The United Nations Tourism Organisation predicts international tourism to recover 3% – 4% this year after receiving a battering from the global economic recession and the recent Icelandic volcanic eruption, which spewed ash cloud into a large part of Europe’s airspace and triggered a series of cancelations of hotel and flight bookings.
African Sun pulled out of Royal Chundu Zambezi River Lodge in Livingstone, Zambia, after disagreements on commercial terms erupted with its technical partner at the pre-opening stage. The five-star lodge opened in December last year.
The collapse of the deal, which terminated African Sun’s management contract, has subtracted the hotelier’s room stock by 200.
The group is pursuing plans to establish its footprint in high growth African markets with a target to grow rooms under management to 8 500 rooms by 2012 from 2 951 rooms at present, through the acquisition of long-term lease arrangements, management contracts and partnerships with property developers.
Three new hotels in West Africa with total capacity of 315 rooms are scheduled to come on stream by December this year, along with Holiday Inn Gaborone in Botswana with a capacity of 153 rooms.
“I can confidently say African Sun has turned round the corner,” said Nigel Mangwiro, the group Finance director for African Sun. “The markets are improving, revenue is increasing and costs are coming down.”
During its first half to March 31, African Sun successfully restructured its debts from short-term to long-term by fully servicing its entire stock of expensive short-term loans from the local market and securing a $10 million long-term facility from South Africa’s Industrial Development Corporation (IDC).
The short-term facilities were as high as 38% in the first four months of the review period.
“The money (from IDC) will significantly reduce our costs of borrowing in the longer term,” Mangwiro also said.
The money, acquired to complete the group’s pipeline projects including the refurbishment of its hotels in Zimbabwe, is seen bringing down long term borrowing costs to 11% from the current 17%.
The benefit of this will be reflected in the second half numbers.
During the review period, the loss in Earnings Before Interest Taxation, Depreciation and Amortisation (EBITDA) narrowed to just $29 000 from a full-year EBITDA loss of $2,3 million.
The improved earnings were also driven by improving cost ratios and RevPAR (earnings per available room), the standard measure of hotel performance.
Average RevPAR for the entire group increased from a loss position to a break-even point, climbing 33% to $37 from $28 in September 2009.
Revenue surged 96% to 26,1 million from $13,6 million driven by southern African operations, particularly those in South Africa, which recorded a jump in occupancies as a result of the 2010 Fifa World Cup.

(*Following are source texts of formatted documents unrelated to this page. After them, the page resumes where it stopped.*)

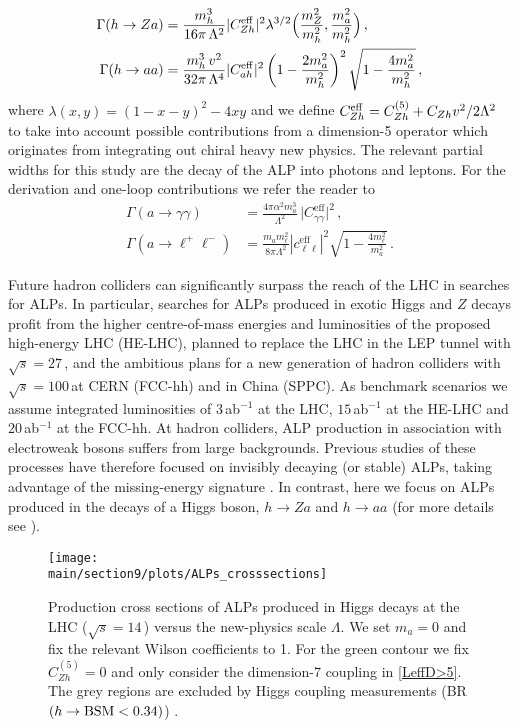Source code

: \begin{align}
\Gamma(h \to Za)&=\frac{m_h^3}{16\pi\,\Lambda^2}|C_{Zh}^\text{eff}|^2\lambda^{3/2}\Big(\frac{m_Z^2}{m_h^2},\frac{m_a^2}{m_h^2}\Big)\,,\\
\Gamma(h \to aa)&=\frac{m_h^3\,v^2}{32\pi\,\Lambda^4}|C_{ah}^{\rm eff}|^2\left(1-\frac{2m_a^2}{m_h^2}\right)^2\sqrt{1-\frac{4m_a^2}{m_h^2}}\,,
\end{align}
%
where $\lambda(x,y)=(1-x-y)^2-4xy$ and we define $C_{Zh}^{\rm eff} = C_{Zh}^{(5)} + C_{Zh} v^2/2 \Lambda^2$ to take into account possible contributions from a dimension-5 operator which originates from integrating out chiral heavy new physics. The relevant partial widths for this study are the decay of the ALP into photons and leptons. For the derivation and one-loop contributions we refer the reader to \cite{Bauer:2017ris}
%
\begin{align}
 \Gamma(a\to\gamma\gamma)  &= \frac{4\pi\alpha^2 m_a^3}{\Lambda^2}\,\big| C_{\gamma\gamma}^\text{eff} \big|^2 \,, \\
 \Gamma(a\to \ell^+ \ell^-)&=\frac{m_a m_\ell^2}{8\pi\Lambda^2} \left| c_{\ell\ell}^\text{eff}\right|^2 \sqrt{1-\frac{4m_\ell^2}{m_a^2}}\,.
\end{align}
%


Future hadron colliders can significantly surpass the reach of the LHC in searches for ALPs. In particular, searches for ALPs produced in exotic Higgs and $Z$ decays profit from the higher centre-of-mass energies and luminosities of the proposed high-energy LHC (HE-LHC), planned to replace the LHC in the LEP tunnel with $\sqrt{s}=27 \,$\UTeV, and the ambitious plans for a new generation of hadron colliders with $\sqrt{s}=100\,$\UTeV at CERN (FCC-hh) and in China (SPPC). As benchmark scenarios we assume integrated luminosities of $3$\,ab$^{-1}$ at the LHC, $15$\,ab$^{-1}$ at the HE-LHC and $20$\,ab$^{-1}$ at the FCC-hh.
At hadron colliders, ALP production in association with electroweak bosons suffers from large backgrounds. Previous studies of these processes have therefore focused on invisibly decaying (or stable) ALPs, taking advantage of the missing-energy signature \cite{Mimasu:2014nea,Brivio:2017ije}. In contrast, here we focus on ALPs produced in the decays of a Higgs boson, $h\to Za$ and $h \to a a$ (for more details see \cite{Bauer:2018uxu}).


%
\begin{figure}
\begin{center}
\texttt{[image: \\main/section9/plots/ALPs\_crosssections]}
    \end{center}
\caption{\label{fig:ALPpsec} Production cross sections of ALPs produced in Higgs decays at the LHC ($\sqrt{s} = 14\,$\UTeV) versus the new-physics scale $\Lambda$. We set $m_a=0$ and fix the relevant Wilson coefficients to 1. For the green contour we fix $C_{Zh}^{(5)}=0$ and only consider the dimension-7 coupling in \eqref{LeffD>5}.
The grey regions are excluded by Higgs coupling measurements (BR$(h\to{\rm{BSM}}<0.34)$) \cite{Khachatryan:2016vau}.}
\end{figure}
%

South African operations — The Grace and The Lakes — are currently 100% booked for the World Cup. Southern African hotels contributed about 98% of group turnover with West Africa accounting for the balance.
The recovery of the Zimbabwe market also bolstered the strong revenue performance.
Average occupancies for the group rose to 40% by the end of the reporting period from around 29% the previous year in spite of the Icelandic volcano, which held up visitors from Europe and affected South Africa the most.
Zimbabwe numbers were even better at 41% against 27% in the comparable period before with RevPAR also jumping 67% to $30 from $18 in 2009.
The hotels company predicts occupancies will increase further in the outlook as hotels under refurbishment come on stream.